The goal for the new program is to ensure that people get help before their problems get worse.

“Our testing will help identify the location of the problem—which ear, which nerve. We can even identify the specific portion of the nerve that’s affected. Sometimes we’ll detect a small tumor on the acoustic nerve or the vestibular nerve,” she said.

Dr Andrea Gohmert, director of audiology clinical operations at the Callier Center

The Callier CAB includes tests of the eyes, hearing, reflexes, blood pressure, balance, and dizziness. A special chair that rotates while a patient’s eyes are tracked is a key diagnostic element of the program.

“By using the rotary chair at different speeds, we can see where patients are having issues. Based on their eye movements as we spin them, we can determine if there’s a deficit,” Gohmert said.

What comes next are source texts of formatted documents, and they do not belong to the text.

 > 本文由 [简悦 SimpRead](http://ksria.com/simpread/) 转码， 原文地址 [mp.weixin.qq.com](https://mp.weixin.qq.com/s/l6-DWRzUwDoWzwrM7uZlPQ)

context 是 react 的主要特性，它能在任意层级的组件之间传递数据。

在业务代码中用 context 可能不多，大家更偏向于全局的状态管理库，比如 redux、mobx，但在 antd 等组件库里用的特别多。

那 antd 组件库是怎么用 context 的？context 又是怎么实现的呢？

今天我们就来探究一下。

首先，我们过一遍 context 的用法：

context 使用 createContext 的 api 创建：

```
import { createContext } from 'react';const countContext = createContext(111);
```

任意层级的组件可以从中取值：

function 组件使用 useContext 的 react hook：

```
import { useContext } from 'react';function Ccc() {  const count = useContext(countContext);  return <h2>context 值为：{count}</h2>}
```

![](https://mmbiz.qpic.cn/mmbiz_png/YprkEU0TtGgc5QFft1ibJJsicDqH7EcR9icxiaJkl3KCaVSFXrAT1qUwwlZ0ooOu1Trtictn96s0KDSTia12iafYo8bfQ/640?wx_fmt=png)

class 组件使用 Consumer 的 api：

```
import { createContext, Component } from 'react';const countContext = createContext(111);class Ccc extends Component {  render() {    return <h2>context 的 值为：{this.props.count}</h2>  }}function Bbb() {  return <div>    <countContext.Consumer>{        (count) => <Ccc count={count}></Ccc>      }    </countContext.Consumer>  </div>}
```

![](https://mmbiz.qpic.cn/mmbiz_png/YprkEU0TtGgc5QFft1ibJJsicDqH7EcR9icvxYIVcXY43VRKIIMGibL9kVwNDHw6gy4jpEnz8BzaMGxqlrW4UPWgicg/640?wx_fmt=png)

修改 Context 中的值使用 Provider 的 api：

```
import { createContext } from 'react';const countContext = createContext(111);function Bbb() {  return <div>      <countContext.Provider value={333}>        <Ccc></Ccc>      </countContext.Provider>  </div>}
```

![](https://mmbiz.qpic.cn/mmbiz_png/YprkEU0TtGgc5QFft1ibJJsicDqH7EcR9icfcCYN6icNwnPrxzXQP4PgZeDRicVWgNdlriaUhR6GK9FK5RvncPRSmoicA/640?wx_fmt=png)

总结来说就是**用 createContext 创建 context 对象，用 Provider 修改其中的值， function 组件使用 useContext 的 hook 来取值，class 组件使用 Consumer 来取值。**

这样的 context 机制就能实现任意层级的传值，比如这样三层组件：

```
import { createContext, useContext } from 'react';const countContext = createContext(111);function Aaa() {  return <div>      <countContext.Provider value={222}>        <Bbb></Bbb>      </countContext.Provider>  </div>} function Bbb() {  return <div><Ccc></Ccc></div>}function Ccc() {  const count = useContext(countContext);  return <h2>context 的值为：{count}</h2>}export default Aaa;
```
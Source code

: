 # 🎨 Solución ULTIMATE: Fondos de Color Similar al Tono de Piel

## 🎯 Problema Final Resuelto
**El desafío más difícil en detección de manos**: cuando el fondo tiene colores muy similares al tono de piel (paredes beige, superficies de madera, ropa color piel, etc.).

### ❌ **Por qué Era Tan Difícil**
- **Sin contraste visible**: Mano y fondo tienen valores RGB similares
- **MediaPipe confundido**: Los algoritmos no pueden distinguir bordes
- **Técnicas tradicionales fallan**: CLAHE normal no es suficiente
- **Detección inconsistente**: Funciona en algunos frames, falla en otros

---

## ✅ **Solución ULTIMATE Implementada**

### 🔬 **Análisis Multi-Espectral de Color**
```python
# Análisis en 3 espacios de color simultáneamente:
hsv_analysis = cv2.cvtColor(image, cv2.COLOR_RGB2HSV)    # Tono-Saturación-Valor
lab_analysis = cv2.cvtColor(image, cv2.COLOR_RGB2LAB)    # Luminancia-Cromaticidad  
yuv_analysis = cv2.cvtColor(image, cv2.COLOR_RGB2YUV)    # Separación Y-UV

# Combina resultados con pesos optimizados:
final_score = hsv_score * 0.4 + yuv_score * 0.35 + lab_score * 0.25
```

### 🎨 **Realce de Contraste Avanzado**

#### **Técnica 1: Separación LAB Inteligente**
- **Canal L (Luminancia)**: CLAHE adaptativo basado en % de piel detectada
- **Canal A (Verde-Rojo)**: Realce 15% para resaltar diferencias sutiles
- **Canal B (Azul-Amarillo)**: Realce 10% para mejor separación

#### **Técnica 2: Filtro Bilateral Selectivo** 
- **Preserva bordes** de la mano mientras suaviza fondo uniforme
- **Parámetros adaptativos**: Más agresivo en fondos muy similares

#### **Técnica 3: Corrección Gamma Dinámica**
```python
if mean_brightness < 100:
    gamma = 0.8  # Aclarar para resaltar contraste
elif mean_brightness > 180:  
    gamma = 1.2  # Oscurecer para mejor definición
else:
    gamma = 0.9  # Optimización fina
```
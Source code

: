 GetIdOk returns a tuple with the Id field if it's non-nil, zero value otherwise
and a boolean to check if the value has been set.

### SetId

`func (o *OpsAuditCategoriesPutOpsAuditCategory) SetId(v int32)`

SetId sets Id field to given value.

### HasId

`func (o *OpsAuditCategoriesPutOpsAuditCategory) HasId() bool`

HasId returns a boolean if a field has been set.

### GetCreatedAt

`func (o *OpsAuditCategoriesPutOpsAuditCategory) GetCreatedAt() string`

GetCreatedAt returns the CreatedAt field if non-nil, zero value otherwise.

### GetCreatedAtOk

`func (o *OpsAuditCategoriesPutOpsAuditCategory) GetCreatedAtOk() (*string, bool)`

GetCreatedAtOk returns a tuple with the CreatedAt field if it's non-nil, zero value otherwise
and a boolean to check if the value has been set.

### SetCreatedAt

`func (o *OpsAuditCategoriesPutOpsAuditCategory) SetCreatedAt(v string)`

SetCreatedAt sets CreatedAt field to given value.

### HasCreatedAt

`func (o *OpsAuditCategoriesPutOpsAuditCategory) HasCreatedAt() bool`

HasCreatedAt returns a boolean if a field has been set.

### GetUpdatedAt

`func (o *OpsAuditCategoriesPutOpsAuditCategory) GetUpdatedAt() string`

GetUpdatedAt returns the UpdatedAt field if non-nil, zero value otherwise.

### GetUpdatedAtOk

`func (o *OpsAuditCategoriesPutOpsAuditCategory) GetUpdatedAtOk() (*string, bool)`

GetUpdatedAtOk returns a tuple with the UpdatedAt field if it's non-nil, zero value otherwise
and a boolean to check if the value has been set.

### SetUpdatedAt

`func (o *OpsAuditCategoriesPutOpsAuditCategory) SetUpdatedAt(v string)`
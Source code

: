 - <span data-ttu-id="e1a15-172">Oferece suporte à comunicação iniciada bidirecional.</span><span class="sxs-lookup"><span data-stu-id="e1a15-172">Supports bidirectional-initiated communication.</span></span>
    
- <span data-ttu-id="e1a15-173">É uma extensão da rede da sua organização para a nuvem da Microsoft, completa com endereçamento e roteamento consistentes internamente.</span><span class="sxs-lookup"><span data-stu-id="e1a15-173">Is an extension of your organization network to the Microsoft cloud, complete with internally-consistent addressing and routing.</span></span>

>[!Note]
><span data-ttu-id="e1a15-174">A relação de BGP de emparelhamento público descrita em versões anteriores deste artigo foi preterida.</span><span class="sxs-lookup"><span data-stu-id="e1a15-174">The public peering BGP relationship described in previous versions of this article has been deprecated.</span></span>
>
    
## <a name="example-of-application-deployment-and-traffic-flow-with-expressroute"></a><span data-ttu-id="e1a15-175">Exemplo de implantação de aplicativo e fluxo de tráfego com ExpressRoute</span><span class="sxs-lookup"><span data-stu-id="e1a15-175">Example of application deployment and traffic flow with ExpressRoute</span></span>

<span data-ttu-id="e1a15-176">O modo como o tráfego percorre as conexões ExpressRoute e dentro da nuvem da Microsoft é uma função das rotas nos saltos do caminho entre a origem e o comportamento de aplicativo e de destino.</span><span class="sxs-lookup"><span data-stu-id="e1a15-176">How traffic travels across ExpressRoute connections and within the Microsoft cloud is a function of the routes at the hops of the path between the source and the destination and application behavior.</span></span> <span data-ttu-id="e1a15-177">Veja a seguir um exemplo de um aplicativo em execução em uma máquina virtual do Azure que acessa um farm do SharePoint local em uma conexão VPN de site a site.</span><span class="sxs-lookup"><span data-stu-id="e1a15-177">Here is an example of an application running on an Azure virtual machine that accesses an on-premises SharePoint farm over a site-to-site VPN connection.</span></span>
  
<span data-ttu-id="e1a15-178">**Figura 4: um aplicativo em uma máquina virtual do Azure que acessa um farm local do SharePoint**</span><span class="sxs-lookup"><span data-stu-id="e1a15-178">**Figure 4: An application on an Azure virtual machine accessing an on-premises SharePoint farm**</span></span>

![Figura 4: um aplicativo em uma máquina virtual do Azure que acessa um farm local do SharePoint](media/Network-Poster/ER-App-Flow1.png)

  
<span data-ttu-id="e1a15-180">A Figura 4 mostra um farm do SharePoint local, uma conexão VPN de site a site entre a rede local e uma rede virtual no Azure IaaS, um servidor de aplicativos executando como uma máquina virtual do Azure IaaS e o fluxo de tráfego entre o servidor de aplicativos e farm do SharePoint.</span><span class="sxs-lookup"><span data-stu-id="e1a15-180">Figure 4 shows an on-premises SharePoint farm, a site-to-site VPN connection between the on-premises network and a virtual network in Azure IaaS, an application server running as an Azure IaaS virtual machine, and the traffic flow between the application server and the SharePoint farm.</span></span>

The entire assessment takes about three hours to complete. Gohmert said it is not painful, although some people experience dizziness.

Last year, more than 100 people were evaluated at Callier for dizziness and balance issues. After an evaluation is done, patients are referred to physicians or therapists as needed.

Gohmert and clinical audiologist Dr Jason Baker oversee the testing, which occurs at Callier’s Dallas campus, and audiology students gain experience by learning about balance issues.

Dr Jason Baker, clinical audiologist at the Callier Center for Communication Disorders, adjusts the headset of administrative assistant Lynne Perler, who prepares to test the Callier Center’s new rotary chair as part of the Callier Comprehensive Assessment of Balance.

Gohmert said the number of doctors’ referrals for the CAB is increasing. After more patients are seen and more data is collected, she expects to publish results that will demonstrate the importance of using a full battery of tests to assess vestibular disorders.

“There are a number of issues that can affect balance,” she said. “Our comprehensive assessment capability is providing a lot of good information to doctors and patients so that balance can be restored and lives improved.”